J : Le corps-esprit possède un instinct de survie intégré et une peur animale, sans aucun
doute, mais êtes-vous le corps ? Toutes les peurs et les doutes concernent le corps-mental.
Nous imaginons que c’est ce que nous sommes et nous nous chargeons de ces peurs (et
nous en rajoutons), parce que nous n’avons pas vu ce que nous sommes réellement.

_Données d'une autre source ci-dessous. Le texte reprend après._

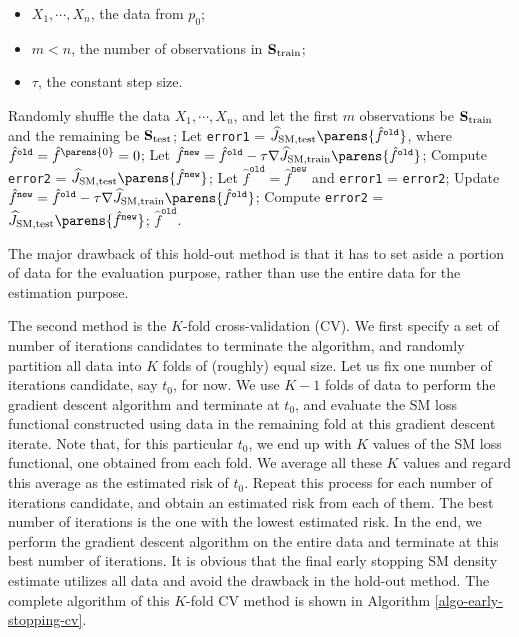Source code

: \begin{algorithm}
\caption{Hold-out method to determine when to terminate}\label{algo-early-stopping-holdout}
\begin{algorithmic}[1]
\Statex \algorithmicrequire 
\begin{itemize}\setlength\itemsep{0em}
	\item $X_1, \cdots, X_n$, the data from $p_0$; 
	\item $m < n$, the number of observations in $\bS_{\mathrm{train}}$; 
	\item $\tau$, the constant step size. 
\end{itemize}

\State Randomly shuffle the data $X_1, \cdots, X_n$, and let the first $m$ observations be $\bS_{\mathrm{train}}$ and the remaining be $\bS_{\mathrm{test}}$; 
\State Let \texttt{error1} = $\widehat{J}_{\SM, \mathrm{test}} \parens{\hat{f}^{\mathtt{old}}}$, where $\hat{f}^{\mathtt{old}} = \hat{f}^{\parens{0}} = 0$; 
\State Let $\hat{f}^{\mathtt{new}} = \hat{f}^{\mathtt{old}} - \tau \nabla \widehat{J}_{\SM, \mathrm{train}} \parens{\hat{f}^{\mathtt{old}}}$; 
\State Compute \texttt{error2} = $\widehat{J}_{\SM, \mathrm{test}} \parens{\hat{f}^{\mathtt{new}}}$; 
\State Let $\hat{f}^{\mathtt{old}} = \hat{f}^{\mathtt{new}}$ and \texttt{error1} = \texttt{error2};  
\State Update $\hat{f}^{\mathtt{new}} = \hat{f}^{\mathtt{old}} - \tau \nabla \widehat{J}_{\SM, \mathrm{train}} \parens{\hat{f}^{\mathtt{old}}}$; 
\State Compute \texttt{error2} = $\widehat{J}_{\SM, \mathrm{test}} \parens{\hat{f}^{\mathtt{new}}}$; 
\EndWhile
\State \Return $\hat{f}^{\mathtt{old}}$. 
\end{algorithmic}
\end{algorithm}

The major drawback of this hold-out method is that it has to set aside a portion of data for the evaluation purpose, rather than use the entire data for the estimation purpose. 

The second method is the $K$-fold cross-validation (CV). We first specify a set of number of iterations candidates to terminate the algorithm, and randomly partition all data into $K$ folds of (roughly) equal size. Let us fix one number of iterations candidate, say $t_0$, for now. We use $K-1$ folds of data to perform the gradient descent algorithm and terminate at $t_0$, and evaluate the SM loss functional constructed using data in the remaining fold at this gradient descent iterate. Note that, for this particular $t_0$, we end up with $K$ values of the SM loss functional, one obtained from each fold. We average all these $K$ values and regard this average as the estimated risk of $t_0$. Repeat this process for each number of iterations candidate, and obtain an estimated risk from each of them. The best number of iterations is the one with the lowest estimated risk. In the end, we perform the gradient descent algorithm on the entire data and terminate at this best number of iterations. It is obvious that the final early stopping SM density estimate utilizes all data and avoid the drawback in the hold-out method. The complete algorithm of this $K$-fold CV method is shown in Algorithm \ref{algo-early-stopping-cv}.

Q : Il y a encore une question sur le plan pratique. Nous présumons qu’il y a une ‘’réalité’’ en
soi qui n’est pas simplement juste une idée dans la conscience et il semblerait que l’on
ignore la biologie à ses périls. Cependant, nul n’est là pour l’ignorer, mais veuillez pardonner
cette fichue syntaxe dualiste qui nous est infligée.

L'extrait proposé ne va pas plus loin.